Am I the only one that prefers to use * for my version specifiers in my package.json file?

Like ya’ll, when I run yarn outdated, I want to quickly update the outdated packages. My goal is to get the new packages and commit a newer yarn.lock file. I think the standard process is to open up your package.json a start iterating. But honestly, this is a diversion from my goal. And from my experience, it’s quite tedious and error prone.

Additionally, after a little while, a version number in package.json like ^1.0.2 provides little information. It tells me is what the version was when I first added the package. It’s information that will by definition become stale. It’s historical information available in git. It’s non-information and I don’t want it.
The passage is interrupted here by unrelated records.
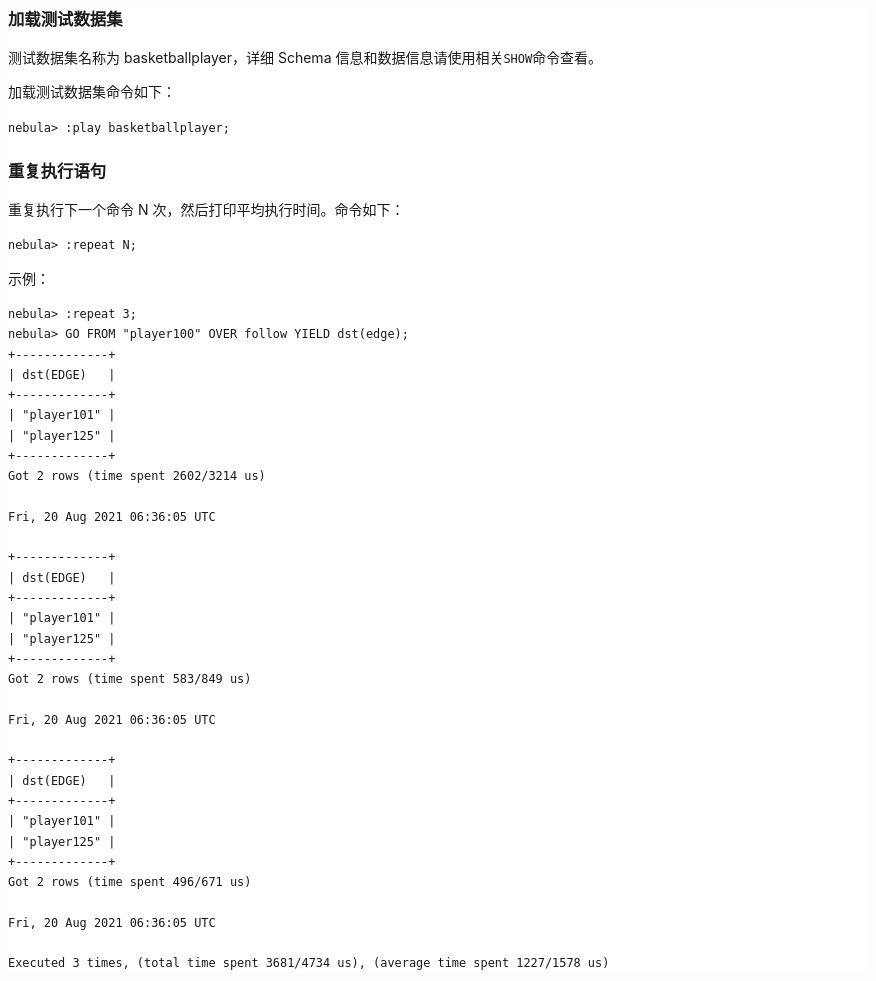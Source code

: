 ### 加载测试数据集

测试数据集名称为 basketballplayer，详细 Schema 信息和数据信息请使用相关`SHOW`命令查看。

加载测试数据集命令如下：

```ngql
nebula> :play basketballplayer;
```

### 重复执行语句

重复执行下一个命令 N 次，然后打印平均执行时间。命令如下：

```ngql
nebula> :repeat N;
```

示例：

```ngql
nebula> :repeat 3;
nebula> GO FROM "player100" OVER follow YIELD dst(edge);
+-------------+
| dst(EDGE)   |
+-------------+
| "player101" |
| "player125" |
+-------------+
Got 2 rows (time spent 2602/3214 us)

Fri, 20 Aug 2021 06:36:05 UTC

+-------------+
| dst(EDGE)   |
+-------------+
| "player101" |
| "player125" |
+-------------+
Got 2 rows (time spent 583/849 us)

Fri, 20 Aug 2021 06:36:05 UTC

+-------------+
| dst(EDGE)   |
+-------------+
| "player101" |
| "player125" |
+-------------+
Got 2 rows (time spent 496/671 us)

Fri, 20 Aug 2021 06:36:05 UTC

Executed 3 times, (total time spent 3681/4734 us), (average time spent 1227/1578 us)
```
My preference is just to list all my dependencies with a * version. When I run yarn install, yarn guarantees to get the latest version that is compatible with all my other packages:

If yarn.lock is absent, or is not enough to satisfy all the dependencies listed in package.json (for example, if you manually add a dependency to package.json), Yarn looks for the newest versions available that satisfy the constraints in package.json. The results are written to yarn.lock.

So I just let yarn handle the upgrade.

I usually upgrade iteratively, committing as I go. Something like:

  1. yarn outdated
  2. Pick a package and yarn upgrade a-pkg I will often take a set of packages, such as all the lint-related files at once.
  3. Test
  4. If everything is OK, commit: yarn add yarn.lock and then git commit -m 'yarn upgrade a-pkg'(I actually type ⬆️ ⬆️ ^A g co -m' ^e ')
  5. Go to step 1

Yarn takes care of all guaranteeing the versions are compatible (or at least think they are).

Why not *?

(Note: this is written in terms of yarn, but it also applies to npm and even Ruby bundler.)